Villes et quartiers populaires: l'enjeu d'une proximité concrète
La défiance envers la politique s'est accrue considérablement ces dernières années dans les villes et quartiers populaires. Elle se manifeste bien-sûr par des taux d'abstention vertigineux lors des scrutins électoraux.
A l'élection présidentielle de 2017, la participation était ainsi moindre de 20 points, par rapport à la moyenne nationale, parmi les populations les plus pauvres et lors des dernières législatives les taux d'abstention dépassaient souvent les 70%. Le sentiment d'avoir souvent été bafoué par des promesses non tenues, d'être en but à la stigmatisation récurrente quand seule la violence des quartiers fait la une des médias participent de cette lassitude et de l'indifférence désabusée, évidemment.
Comment dès lors, quand les conséquences de l'austérité durcissent plus encore le quotidien de familles précarisées recréer un lien, un dialogue qui suscitent une prise de conscience d'un pouvoir citoyen possible. Car c'est bien l'un de nos objectifs essentiels, faire que chacun, chacune puisse prendre conscience qu'en étant parti prenante d'un pouvoir d'agir, de se mêler, de proposer, de décider, le rapport de force alors peut s' inverser. Cet engagement dans le débat et la prise de décision citoyenne bien-sûr ne se fait pas en un jour, en particulier dans des cités où le peuple est en prise au quotidien pour lutter pour sa survie, avec des difficultés sociales cumulées, des taux de chômage exponentiels, des jeunes en échec scolaire... Mais il est plus que jamais de la responsabilité d'une organisation de terrain comme la nôtre d'y travailler. Le retissage de liens, petit à petit, passe par une proximité étroite, au cœur des quartiers, immeuble par immeuble, et à partir de batailles concrètes en prise directe avec la vie réelle des habitant·e·s. C'est déjà le cas, dans beaucoup de villes et quartiers populaires où les communistes expérimentent à partir de nos batailles concrètes pour la défense des services publics de proximité, contre les conséquences de l'austérité sur le logement par exemple, alors que les bailleurs sociaux ralentissent déjà leur programme de rénovation.
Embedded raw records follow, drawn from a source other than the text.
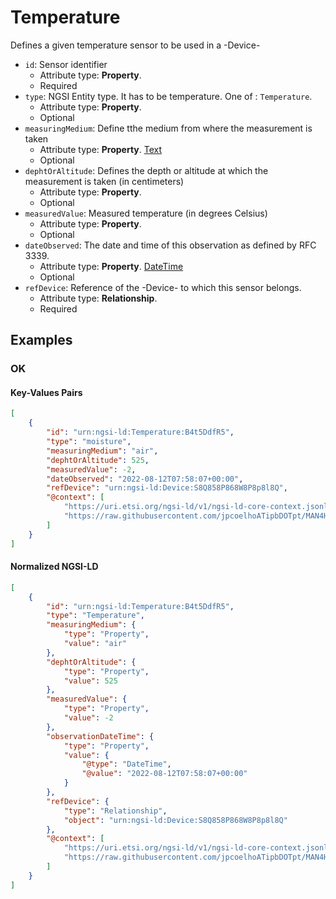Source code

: # Temperature

Defines a given temperature sensor to be used in a -Device-
-  `id`: Sensor identifier
   -  Attribute type: **Property**. 
   -  Required
-  `type`: NGSI Entity type. It has to be temperature. One of : `Temperature`.
   -  Attribute type: **Property**. 
   -  Optional
-  `measuringMedium`: Define tthe medium from where the measurement is taken
   -  Attribute type: **Property**. [Text](https://schema.org/Text)
   -  Optional
-  `dephtOrAltitude`: Defines the depth or altitude at which the measurement is taken (in centimeters)
   -  Attribute type: **Property**. 
   -  Optional
-  `measuredValue`: Measured temperature (in degrees Celsius)
   -  Attribute type: **Property**. 
   -  Optional
-  `dateObserved`: The date and time of this observation as defined by RFC 3339.
   -  Attribute type: **Property**. [DateTime](https://schema.org/DateTime)
   -  Optional
-  `refDevice`: Reference of the -Device- to which this sensor belongs.
   -  Attribute type: **Relationship**. 
   -  Required



## Examples

### OK


#### Key-Values Pairs

```json
[
    {
        "id": "urn:ngsi-ld:Temperature:B4t5DdfR5",
        "type": "moisture",
        "measuringMedium": "air",
        "dephtOrAltitude": 525,
        "measuredValue": -2,
        "dateObserved": "2022-08-12T07:58:07+00:00",
        "refDevice": "urn:ngsi-ld:Device:S8Q858P868W8P8p8l8Q",
        "@context": [
            "https://uri.etsi.org/ngsi-ld/v1/ngsi-ld-core-context.jsonld",
            "https://raw.githubusercontent.com/jpcoelhoATipbDOTpt/MAN4HEALTH/main/DataModel/Sensors/Temperature/Context/context-keyvalues.jsonld"
        ]
    }
]
```

#### Normalized NGSI-LD

```json
[
    {
        "id": "urn:ngsi-ld:Temperature:B4t5DdfR5",
        "type": "Temperature",
        "measuringMedium": {
            "type": "Property",
            "value": "air"
        },
        "dephtOrAltitude": {
            "type": "Property",
            "value": 525
        },
        "measuredValue": {
            "type": "Property",
            "value": -2
        },
        "observationDateTime": {
            "type": "Property",
            "value": {
                "@type": "DateTime",
                "@value": "2022-08-12T07:58:07+00:00"
            }
        },
        "refDevice": {
            "type": "Relationship",
            "object": "urn:ngsi-ld:Device:S8Q858P868W8P8p8l8Q"
        },
        "@context": [
            "https://uri.etsi.org/ngsi-ld/v1/ngsi-ld-core-context.jsonld",
            "https://raw.githubusercontent.com/jpcoelhoATipbDOTpt/MAN4HEALTH/main/DataModel/Sensors/Temperature/Context/context-normalized.jsonld"
        ]
    }
]
```
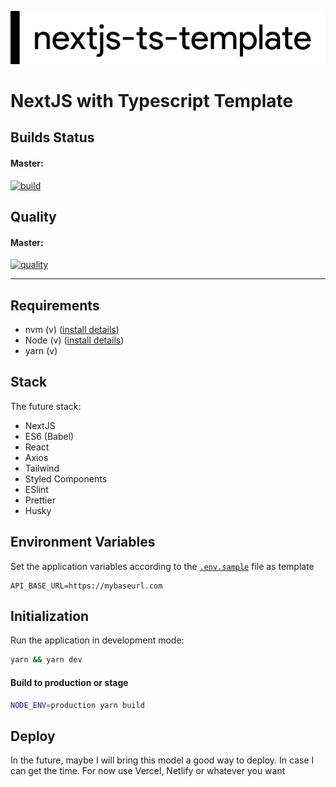 ![nextjs-ts-template](public/nextjs-ts-template.png)

# NextJS with Typescript Template

## Builds Status

#### Master:
[![build](https://github.com/caiobatis/nextjs-ts-template/actions/workflows/build.yml/badge.svg)](https://github.com/caiobatis/nextjs-ts-template/actions/workflows/build.yml)

## Quality

#### Master:
[![quality](https://github.com/caiobatis/nextjs-ts-template/actions/workflows/quality.yml/badge.svg)](https://github.com/caiobatis/nextjs-ts-template/actions/workflows/quality.yml)

---

## Requirements

- nvm (v) ([install details](https://github.com/nvm-sh/nvm#installation-and-update))
- Node (v) ([install details](https://github.com/nvm-sh/nvm#nvmrc))
- yarn (v)

## Stack

The future stack:

- NextJS
- ES6 (Babel)
- React
- Axios
- Tailwind
- Styled Components
- ESlint
- Prettier
- Husky

## Environment Variables

Set the application variables according to the [`.env.sample`](.env.sample) file as template

```
API_BASE_URL=https://mybaseurl.com
```

## Initialization

Run the application in development mode:

```bash
yarn && yarn dev
```

#### Build to production or stage

```bash
NODE_ENV=production yarn build
```

## Deploy

In the future, maybe I will bring this model a good way to deploy. In case I can get the time.
For now use Vercel, Netlify or whatever you want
Les camarades de l'Essonne ainsi témoignent de l'impact de portes à portes minutieux, par exemple à Grigny dans un des quartiers les plus pauvres comme La Grande Borne. En y proposant de signer la pétition contre la fermeture de plusieurs hôpitaux publics, ils ont réussi à entamer des échanges qui ont créés une envie de mobilisation concrète. Les conséquences de la casse de l’hôpital public sont d'emblée audibles par toutes et tous, et beaucoup des habitant·e·s prennent conscience alors que leur parole, le geste de signer déjà, pour certains de se joindre à d'autres dans un comité de défense peut créer un levier de pression citoyenne. On a pu voir aussi dans le Val de Marne, pour s'élever contre les mesures d'austérité qui contraignent les municipalités dans leurs investissements de services publics, les élus et militants communistes en appeler à la mobilisation de la population. Cela passe là encore par un travail de proximité ténu, de rencontres, d'explications des mécanismes qui entament peu à peu le tissu de services et d'aides dus à la population et tout particulièrement celle en difficulté. Cet appel à soutien et à mobilisation a largement été entendu, ce qui souligne d'ailleurs aussi combien le rapport des élus communistes avec les citoyens s'inscrit dans la construction commune. A l'initiative des communistes de Champigny par exemple, ce sont 30 000 personnes qui ont signé pour défendre leurs services publics. Bien d'autres exemples existent ailleurs, où le travail des militant·e·s communistes dans le maillage très serré d'un quartier réussit à vaincre le sentiment de fatalité et d'abandon pour se transformer en envie d'agir, de faire entendre sa voix, de peser dans la décision. Il revient à chaque structure locale, d'organiser au mieux ce rapport de proximité selon sa réalité territoriale et les batailles concrètes les plus urgentes. Pour autant, ces succès sont aussi lourds de responsabilité, car les liens ainsi recréés ne sont pas affaire d'une seule bataille mais d'une construction au long cours pour que cette confiance dans le pouvoir d'agir, et de décider deviennent le moteur d'une transformation sociale et démocratique. Cela pose la question de notre capacité à donner des suites aux contacts ainsi créés ou recréés, c'est un des enjeux de transformation de notre organisation pour ce faire dont nous devrons débattre dans notre prochain congrès.